December 4, 2011

Circular fingerprints in CDK

I've been working on some code that computes circular fingerprints for all atoms in a molecule with the help of the CDK java library.
The code implements the circular fingerprints from a paper by Xing et al. (J. Chem. Inf. Comput. Sci. 2003, 43, 870-879).
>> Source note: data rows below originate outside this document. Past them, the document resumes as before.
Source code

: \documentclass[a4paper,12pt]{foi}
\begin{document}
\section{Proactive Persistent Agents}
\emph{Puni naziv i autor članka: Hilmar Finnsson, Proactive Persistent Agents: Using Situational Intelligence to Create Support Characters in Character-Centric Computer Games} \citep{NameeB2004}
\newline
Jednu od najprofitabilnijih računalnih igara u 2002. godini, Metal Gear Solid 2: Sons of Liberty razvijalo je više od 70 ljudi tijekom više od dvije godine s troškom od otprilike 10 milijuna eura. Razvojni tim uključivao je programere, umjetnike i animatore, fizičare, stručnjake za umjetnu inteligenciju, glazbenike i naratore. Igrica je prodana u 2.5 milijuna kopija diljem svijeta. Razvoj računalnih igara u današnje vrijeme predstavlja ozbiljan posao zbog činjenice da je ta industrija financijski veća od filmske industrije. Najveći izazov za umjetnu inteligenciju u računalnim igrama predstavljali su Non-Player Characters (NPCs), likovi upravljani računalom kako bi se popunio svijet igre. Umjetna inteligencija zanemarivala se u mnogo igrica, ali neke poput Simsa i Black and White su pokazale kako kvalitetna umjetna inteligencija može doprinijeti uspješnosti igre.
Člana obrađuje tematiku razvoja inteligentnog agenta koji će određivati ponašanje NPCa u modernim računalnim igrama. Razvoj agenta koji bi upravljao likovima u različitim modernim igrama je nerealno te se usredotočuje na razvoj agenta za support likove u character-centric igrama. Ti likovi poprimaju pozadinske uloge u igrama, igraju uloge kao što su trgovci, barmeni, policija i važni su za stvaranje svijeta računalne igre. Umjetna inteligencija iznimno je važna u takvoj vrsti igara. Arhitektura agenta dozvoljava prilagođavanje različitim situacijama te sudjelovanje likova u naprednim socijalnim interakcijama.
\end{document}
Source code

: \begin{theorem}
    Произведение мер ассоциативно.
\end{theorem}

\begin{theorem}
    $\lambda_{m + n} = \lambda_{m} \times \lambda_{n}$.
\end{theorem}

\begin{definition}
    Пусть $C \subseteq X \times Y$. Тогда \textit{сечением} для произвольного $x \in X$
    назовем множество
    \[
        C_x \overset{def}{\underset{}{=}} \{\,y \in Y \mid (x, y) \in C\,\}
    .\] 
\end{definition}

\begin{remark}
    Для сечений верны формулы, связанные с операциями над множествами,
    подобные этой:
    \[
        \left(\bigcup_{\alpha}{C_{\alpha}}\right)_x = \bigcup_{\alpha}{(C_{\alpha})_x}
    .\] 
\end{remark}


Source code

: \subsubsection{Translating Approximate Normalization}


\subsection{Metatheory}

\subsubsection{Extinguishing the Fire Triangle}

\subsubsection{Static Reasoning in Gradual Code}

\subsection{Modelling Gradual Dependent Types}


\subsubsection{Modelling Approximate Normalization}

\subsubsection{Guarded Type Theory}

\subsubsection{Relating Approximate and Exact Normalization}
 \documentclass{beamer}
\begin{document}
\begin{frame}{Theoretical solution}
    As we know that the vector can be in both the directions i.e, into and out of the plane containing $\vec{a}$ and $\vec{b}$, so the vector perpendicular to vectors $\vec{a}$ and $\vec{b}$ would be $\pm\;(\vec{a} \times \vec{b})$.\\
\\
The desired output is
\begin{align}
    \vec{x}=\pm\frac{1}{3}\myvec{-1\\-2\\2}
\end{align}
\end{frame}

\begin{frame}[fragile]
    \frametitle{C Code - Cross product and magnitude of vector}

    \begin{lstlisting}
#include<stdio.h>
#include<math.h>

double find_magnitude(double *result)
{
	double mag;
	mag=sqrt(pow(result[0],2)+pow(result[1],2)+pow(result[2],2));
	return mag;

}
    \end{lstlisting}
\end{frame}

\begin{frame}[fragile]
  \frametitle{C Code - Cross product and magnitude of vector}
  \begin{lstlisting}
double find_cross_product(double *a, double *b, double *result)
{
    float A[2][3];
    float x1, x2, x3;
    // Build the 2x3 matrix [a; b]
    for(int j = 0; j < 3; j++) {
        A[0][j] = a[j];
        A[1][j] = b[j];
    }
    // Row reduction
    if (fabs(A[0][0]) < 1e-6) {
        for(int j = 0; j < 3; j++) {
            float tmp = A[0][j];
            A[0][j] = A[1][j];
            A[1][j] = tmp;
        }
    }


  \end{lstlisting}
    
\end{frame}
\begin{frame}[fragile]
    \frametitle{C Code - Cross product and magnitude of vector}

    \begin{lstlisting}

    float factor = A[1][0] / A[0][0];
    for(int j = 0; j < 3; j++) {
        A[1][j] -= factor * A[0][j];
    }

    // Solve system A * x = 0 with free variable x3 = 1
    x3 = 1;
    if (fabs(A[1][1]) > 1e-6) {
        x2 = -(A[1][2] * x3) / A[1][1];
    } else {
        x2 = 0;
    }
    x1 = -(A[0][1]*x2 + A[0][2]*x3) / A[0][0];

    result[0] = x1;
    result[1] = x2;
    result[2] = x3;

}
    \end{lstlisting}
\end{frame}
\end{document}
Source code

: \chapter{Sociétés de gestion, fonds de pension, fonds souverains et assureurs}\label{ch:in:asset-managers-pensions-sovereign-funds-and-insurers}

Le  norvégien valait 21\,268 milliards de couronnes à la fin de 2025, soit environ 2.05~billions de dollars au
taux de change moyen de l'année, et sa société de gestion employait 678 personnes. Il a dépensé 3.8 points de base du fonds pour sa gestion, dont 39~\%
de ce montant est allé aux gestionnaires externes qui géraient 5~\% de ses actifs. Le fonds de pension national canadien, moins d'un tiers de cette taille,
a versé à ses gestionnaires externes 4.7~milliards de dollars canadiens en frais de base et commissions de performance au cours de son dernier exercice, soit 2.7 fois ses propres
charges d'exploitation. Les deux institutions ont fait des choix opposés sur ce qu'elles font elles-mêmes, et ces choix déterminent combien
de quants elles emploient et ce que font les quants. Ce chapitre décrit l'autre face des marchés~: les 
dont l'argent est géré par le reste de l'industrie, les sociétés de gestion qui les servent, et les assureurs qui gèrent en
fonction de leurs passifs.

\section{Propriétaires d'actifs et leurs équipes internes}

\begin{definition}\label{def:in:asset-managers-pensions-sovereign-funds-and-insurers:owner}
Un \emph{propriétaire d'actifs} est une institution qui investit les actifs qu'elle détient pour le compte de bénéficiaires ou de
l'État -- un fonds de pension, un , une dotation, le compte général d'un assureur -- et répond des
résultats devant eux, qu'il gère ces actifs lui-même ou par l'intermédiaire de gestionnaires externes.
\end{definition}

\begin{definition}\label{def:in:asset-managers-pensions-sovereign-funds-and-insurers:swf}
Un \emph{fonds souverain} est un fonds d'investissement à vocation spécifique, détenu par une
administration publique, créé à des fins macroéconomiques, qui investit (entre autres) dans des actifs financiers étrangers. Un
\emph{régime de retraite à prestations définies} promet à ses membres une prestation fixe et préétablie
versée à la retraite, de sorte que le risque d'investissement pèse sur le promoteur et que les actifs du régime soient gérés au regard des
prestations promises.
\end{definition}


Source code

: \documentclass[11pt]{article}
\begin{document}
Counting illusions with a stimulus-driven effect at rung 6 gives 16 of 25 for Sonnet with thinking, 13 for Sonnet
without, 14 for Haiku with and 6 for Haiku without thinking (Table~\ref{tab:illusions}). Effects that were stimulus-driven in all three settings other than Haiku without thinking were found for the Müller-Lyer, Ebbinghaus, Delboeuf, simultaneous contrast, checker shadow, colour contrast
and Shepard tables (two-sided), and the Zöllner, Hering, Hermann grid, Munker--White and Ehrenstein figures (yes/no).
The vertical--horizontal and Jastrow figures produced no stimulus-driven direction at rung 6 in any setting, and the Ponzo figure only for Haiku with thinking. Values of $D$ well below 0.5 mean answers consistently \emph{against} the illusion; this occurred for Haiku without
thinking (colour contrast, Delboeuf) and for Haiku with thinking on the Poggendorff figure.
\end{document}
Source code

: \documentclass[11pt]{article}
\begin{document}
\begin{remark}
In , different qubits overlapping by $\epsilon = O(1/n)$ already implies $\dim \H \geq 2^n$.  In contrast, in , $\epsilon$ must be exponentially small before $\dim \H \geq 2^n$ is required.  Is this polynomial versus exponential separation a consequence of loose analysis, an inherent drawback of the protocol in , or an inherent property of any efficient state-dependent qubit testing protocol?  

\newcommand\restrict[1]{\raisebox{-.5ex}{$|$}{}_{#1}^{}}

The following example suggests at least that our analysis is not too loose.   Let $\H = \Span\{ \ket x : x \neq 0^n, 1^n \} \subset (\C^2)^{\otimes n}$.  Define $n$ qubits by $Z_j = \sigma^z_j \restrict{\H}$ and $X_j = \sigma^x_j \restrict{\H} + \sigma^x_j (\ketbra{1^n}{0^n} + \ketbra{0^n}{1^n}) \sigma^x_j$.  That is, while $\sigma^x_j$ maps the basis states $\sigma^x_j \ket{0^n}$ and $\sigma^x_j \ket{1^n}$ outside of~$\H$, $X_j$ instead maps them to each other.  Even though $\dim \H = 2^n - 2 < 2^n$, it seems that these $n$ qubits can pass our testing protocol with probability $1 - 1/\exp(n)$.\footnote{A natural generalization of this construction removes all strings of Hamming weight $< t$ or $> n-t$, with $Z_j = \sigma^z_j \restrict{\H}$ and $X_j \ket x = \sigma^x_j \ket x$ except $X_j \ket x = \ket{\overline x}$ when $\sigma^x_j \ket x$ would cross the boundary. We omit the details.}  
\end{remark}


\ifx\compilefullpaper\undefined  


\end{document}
If anyone who has the skills and time would turn this into a proper CDK function which could be implemented into the CDK library that would probably be helpful for other people. Here follows my code with assumes that it's applied in java class where this is an AtomContainer.

 
// Calculates the atom environment descriptor of all atoms
public void calculateAtomEnvironmentDescriptor() throws CDKException{
        //maxLevel is how many bonds from the atom we will count atom types
 int maxLevel = 5;
 IAtomType[] atomTypes = null;
 int natoms = this.getAtomCount();
 //do atom type matching
 IAtomTypeMatcher atm = SybylAtomTypeMatcher.getInstance(NoNotificationChemObjectBuilder.getInstance());
 InputStream ins = this.getClass().getClassLoader().getResourceAsStream("org/openscience/cdk/dict/data/sybyl-atom-types.owl");
 AtomTypeFactory factory = AtomTypeFactory.getInstance(ins,"owl",NoNotificationChemObjectBuilder.getInstance());
 atomTypes = factory.getAllAtomTypes();
 //map atomtypes to the atomIndex integer array
 TreeMap map = new TreeMap();
    for (int i = 0; i < atomTypes.length; i++) { 
        map.put(atomTypes[i].getAtomTypeName(),new Integer(i));
    }
    int[] atomIndex = new int[natoms]; //array of atom type integers
    for (int i = 0; i < natoms; i++) {
        try {
            IAtomType a = atm.findMatchingAtomType(this,this.getAtom(i));
            if ( a != null) {
                Object mappedType = map.get(a.getAtomTypeName());
                if (mappedType != null) 
                    atomIndex[i] = ((Integer) mappedType).intValue();
                else {
                    //System.out.println(a.getAtomTypeName() + " not found in " + map);
                    atomIndex[i] = -1;
                }    
            } else //atom type not found 
             atomIndex[i] = -1;
        } catch (Exception x) {
            x.printStackTrace();
            throw new CDKException(x.getMessage() + "\ninitConnectionMatrix");
        }                
    }
    //compute bond distances between all atoms
    int[][] aMatrix = PathTools.computeFloydAPSP(AdjacencyMatrix.getMatrix(this));
    //assign values to the results arrays for all atoms
 int L = (atomTypes.length +1) ;
 int [][] result = new int[natoms][L*(maxLevel)+2]; //create result array
 for (int i = 0; i < natoms; i++) {
  //for every atom, iterate through its connections to all other atoms
  for (int j=0; j < natoms; j++) {
   if (aMatrix[i][j] == 0) 
    result[i][1] = atomIndex[j]; //atom j is atom i
         else if (aMatrix[i][j] > 0 && aMatrix[i][j] <= maxLevel){ //j is not atom i and bonds less or equal to maxlevel
          if (atomIndex[j] >= 0) //atom type defined in factory
              result[i][L*(aMatrix[i][j]-1)+atomIndex[j]+2]++;
          else if (atomIndex[j] == -1) //-1, unknown  type
           result[i][L*(aMatrix[i][j]-1)+(L-1)+2]++;
         }
  }
  //checksum for easy comparison        
  for (int j = 1; j < result[i].length; j++) result[i][0] += result[i][j];
 }
 if (debug == 1){
        //print out the names of atom types for reference use
     System.out.print("Sum\tAtomType\t");
  for (int j=0; j < factory.getSize(); j++) {
   System.out.print(j);
   System.out.print(".");
      System.out.print(atomTypes[j].getAtomTypeName());
      System.out.print("\t");
     }       
     System.out.println("");
     for (int i = 0; i < natoms; i++)
      System.out.println(Arrays.toString(result[i]));
 }
}
Big thanks to Nina Jeliazkova who gave me a preliminary version of the code from her old Ambit code. I have rewritten her code so now it's bug free and faster.